あらすじ
19世紀末、かつてヴィクター・フランケンシュタイン博士が生み出した、死体に新たな生命を与えて「屍者」として動かす技術が世界に広まり、いまや屍者は労働力や兵力として世界を支えていた。
そこで極秘任務を与えられたワトソンは、フランケンシュタイン博士が残した、生者のように意思を持ち言葉を話す屍者=ザ・ワンを生み出す技術が記された「ヴィクターの手記」を求めて旅に出る。
予告映像
感想
将来を嘱望されながら2009年に若くしてこの世を去った伊藤計劃さんの小説をノイタミナのプロデュースチームが映像化した「Project Itoh」の一篇『屍者の帝国』が紆余曲折の末に完成した『虐殺器官』の公開に合わせて地上波放送されたので録画鑑賞。

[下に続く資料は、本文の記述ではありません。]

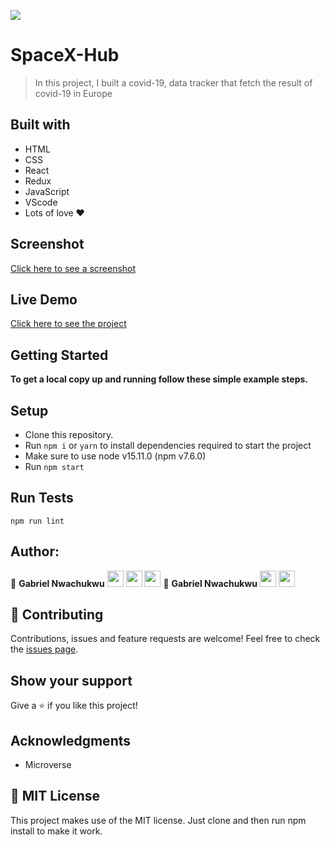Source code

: ![](https://img.shields.io/badge/Microverse-blueviolet)
# SpaceX-Hub
> In this project, I built a covid-19, data tracker that fetch the result of covid-19 in  Europe
## Built with
- HTML
- CSS
- React
- Redux
- JavaScript
- VScode
- Lots of love :heart:
## Screenshot
[Click here to see a screenshot](<img width="1440" alt="Screen Shot 2021-11-27 at 6 43 52 AM" src="https://user-images.githubusercontent.com/62937819/143659785-7746b52e-3a7b-495b-a550-16aeead6648c.png">
)
## Live Demo
[Click here to see the project](https://spacexapi-demo.netlify.app/)
## Getting Started
**To get a local copy up and running follow these simple example steps.**
## Setup
- Clone this repository.
- Run ``npm i`` or ``yarn`` to install dependencies required to start the project
- Make sure to use node v15.11.0 (npm v7.6.0)
- Run ``npm start``
## Run Tests
```
npm run lint
```
## Author:
👤 **Gabriel Nwachukwu**
[<code><img height="26" src="https://cdn.iconscout.com/icon/free/png-256/github-153-675523.png"></code>](https://github.com/gabrielcoder247)
[<code><img height="26" src="https://upload.wikimedia.org/wikipedia/commons/thumb/c/c9/Linkedin.svg/1200px-Linkedin.svg.png"></code>](https://www.linkedin.com/in/gabriel-nwachukwu/)
 <a href="mailto:gabrielcoder247@gmail.com?subject=Hey Gabriel?"><img height="26" src="https://cdn.worldvectorlogo.com/logos/official-gmail-icon-2020-.svg"></a>
 👤 **Gabriel Nwachukwu**
[<code><img height="26" src="https://cdn.iconscout.com/icon/free/png-256/github-153-675523.png"></code>](https://github.com/gabrielcoder247)
[<code><img height="26" src="https://upload.wikimedia.org/wikipedia/commons/thumb/c/c9/Linkedin.svg/1200px-Linkedin.svg.png"></code>](https://www.linkedin.com/in/gabriel-nwachukwu/)

## 🤝 Contributing
Contributions, issues and feature requests are welcome!
Feel free to check the [issues page](https://github.com/nikoescobal/space-travelers/issues).
## Show your support
Give a ⭐️ if you like this project!
## Acknowledgments
- Microverse
## 📝 MIT License
This project makes use of the MIT license.
Just clone and then run npm install to make it work.




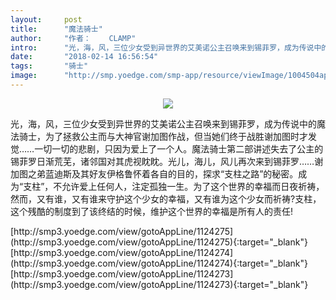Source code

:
 ```yaml
---
layout:     post
title:      "魔法骑士"
author:     "作者：	CLAMP"
intro:      "光，海，风，三位少女受到异世界的艾美诺公主召唤来到锡菲罗，成为传说中的魔法骑士，为了拯救公主而与大神官谢加图作战，但当她们终于战胜谢加图时才发觉……一切一切的悲剧，只因为爱上了一个人。魔法骑士第二部讲述失去了公主的锡菲罗日渐荒芜，诸邻国对其虎视眈眈。光儿，海儿，风儿再次来到锡菲罗……谢加图之弟蓝迪斯及其好友伊格鲁怀着各自的目的，探求“支柱之路”的秘密。成为“支柱”，不允许爱上任何人，注定孤独一生。为了这个世界的幸福而日夜祈祷，然而，又有谁，又有谁来守护这个少女的幸福，又有谁为这个少女而祈祷?支柱，这个残酷的制度到了该终结的时候，维护这个世界的幸福是所有人的责任!"
date:       "2018-02-14 16:56:54"
tags:       "骑士"
image:      "http://smp.yoedge.com/smp-app/resource/viewImage/1004504appline.png"
---
```

<div style="text-align: center">
<p><img src="http://smp.yoedge.com/smp-app/resource/viewImage/1004504appline.png"/></p>
</div>
<p class="post-meta">
<span>光，海，风，三位少女受到异世界的艾美诺公主召唤来到锡菲罗，成为传说中的魔法骑士，为了拯救公主而与大神官谢加图作战，但当她们终于战胜谢加图时才发觉……一切一切的悲剧，只因为爱上了一个人。魔法骑士第二部讲述失去了公主的锡菲罗日渐荒芜，诸邻国对其虎视眈眈。光儿，海儿，风儿再次来到锡菲罗……谢加图之弟蓝迪斯及其好友伊格鲁怀着各自的目的，探求“支柱之路”的秘密。成为“支柱”，不允许爱上任何人，注定孤独一生。为了这个世界的幸福而日夜祈祷，然而，又有谁，又有谁来守护这个少女的幸福，又有谁为这个少女而祈祷?支柱，这个残酷的制度到了该终结的时候，维护这个世界的幸福是所有人的责任!</span>
</p>
[http://smp3.yoedge.com/view/gotoAppLine/1124275](http://smp3.yoedge.com/view/gotoAppLine/1124275){:target="_blank"}
[http://smp3.yoedge.com/view/gotoAppLine/1124274](http://smp3.yoedge.com/view/gotoAppLine/1124274){:target="_blank"}
[http://smp3.yoedge.com/view/gotoAppLine/1124273](http://smp3.yoedge.com/view/gotoAppLine/1124273){:target="_blank"}


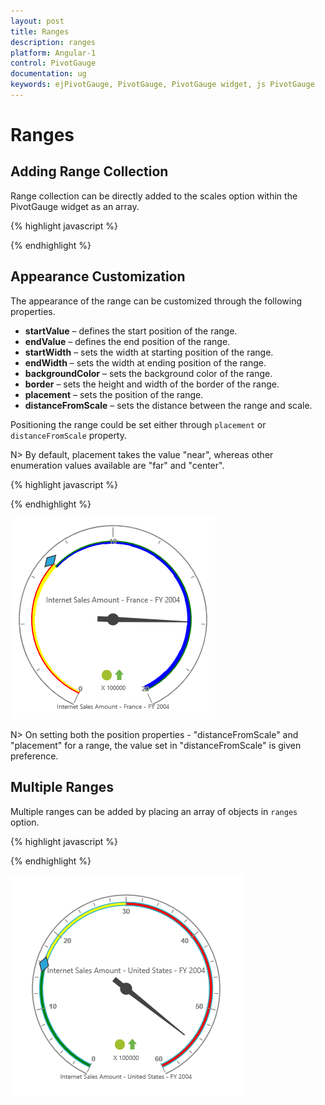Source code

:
 ```yaml
---
layout: post
title: Ranges
description: ranges
platform: Angular-1
control: PivotGauge
documentation: ug
keywords: ejPivotGauge, PivotGauge, PivotGauge widget, js PivotGauge 
---
```


# Ranges

## Adding Range Collection

Range collection can be directly added to the scales option within the PivotGauge widget as an array.

{% highlight javascript %}

<div ng-controller="PivotGaugeCtrl">
    <div id="PivotGauge1" ej-pivotgauge e-scales="scales" />
</div>
<script>
    var scale= [{
        //..
        showRanges: true,
        ranges: [{
            distanceFromScale: 10
        }]
    }];
    angular.module('PivotGaugeApp', ['ejangular']).controller('PivotGaugeCtrl', function ($scope) {
        //..
        $scope.scales = scale;
    });
</script>

{% endhighlight %}

## Appearance Customization

The appearance of the range can be customized through the following properties.

* **startValue** – defines the start position of the range.
* **endValue** – defines the end position of the range.
* **startWidth** – sets the width at starting position of the range.
* **endWidth** – sets the width at ending position of the range.
* **backgroundColor** – sets the background color of the range.
* **border** – sets the height and width of the border of the range.
* **placement** – sets the position of the range.
* **distanceFromScale** – sets the distance between the range and scale.

Positioning the range could be set either through `placement` or `distanceFromScale` property. 

N> By default, placement takes the value "near", whereas other enumeration values available are "far" and "center".

{% highlight javascript %}

<script>
    var scale= [{
        //..
        showRanges: true,
        ranges: [{
            startValue: 20,
            endValue: 50,
            startWidth: 2,
            endWidth: 6,
            backgroundColor: "yellow",
            border: {
                color: "red",
                width: 2
            },
            distanceFromScale: 20
        },{
            startValue: 50,
            endValue: 100,
            startWidth: 2,
            endWidth: 7,
            backgroundColor: "blue",
            border: {
                color: "green",
                width: 2
            },
            placement: "near",
        }]
    }];
    angular.module('PivotGaugeApp', ['ejangular']).controller('PivotGaugeCtrl', function ($scope) {
        //..
        $scope.scales = scale;
    });
</script>

{% endhighlight %}

![](Ranges_images/AppearanceCustomization.png) 

N> On setting both the position properties - "distanceFromScale" and "placement" for a range, the value set in "distanceFromScale" is given preference.

## Multiple Ranges 
Multiple ranges can be added by placing an array of objects in `ranges` option.

{% highlight javascript %}

<script>
    var scale= [{
        //..
        showRanges: true,
        ranges: [{
            startValue: 0,
            endValue: 10,
            backgroundColor: "Green",
            distanceFromScale: -5
        },{
            startValue: 10,
            endValue: 30,
            backgroundColor: "yellow",
            distanceFromScale: -5
        },{
            startValue: 30,
            endValue: 50,
            backgroundColor: "red",
            distanceFromScale: -5
        }]
    }];
    angular.module('PivotGaugeApp', ['ejangular']).controller('PivotGaugeCtrl', function ($scope) {
        //..
        $scope.scales = scale;
    });
</script>

{% endhighlight %}

![](Ranges_images/MultipleRanges.png)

禁忌とされた「屍者の蘇生」が兵士や労働力を賄う技術として広く普及し市民権を得た19世紀末のロンドンを舞台に、死んだ親友との再会を切望しその肉体を蘇生し魂を取り戻す秘術を探し求める主人公が人類の存亡を掛けた巨大な陰謀に巻き込まれていきます。
ロードムービーから徐々に世界を救う冒険活劇へシフトするストーリーもさる事ながら、蘇生された屍者が生者の代わりに戦地に送られ人間の奴隷として従事する姿はロボットを題材にした近未来SFを観ているようで興味深い。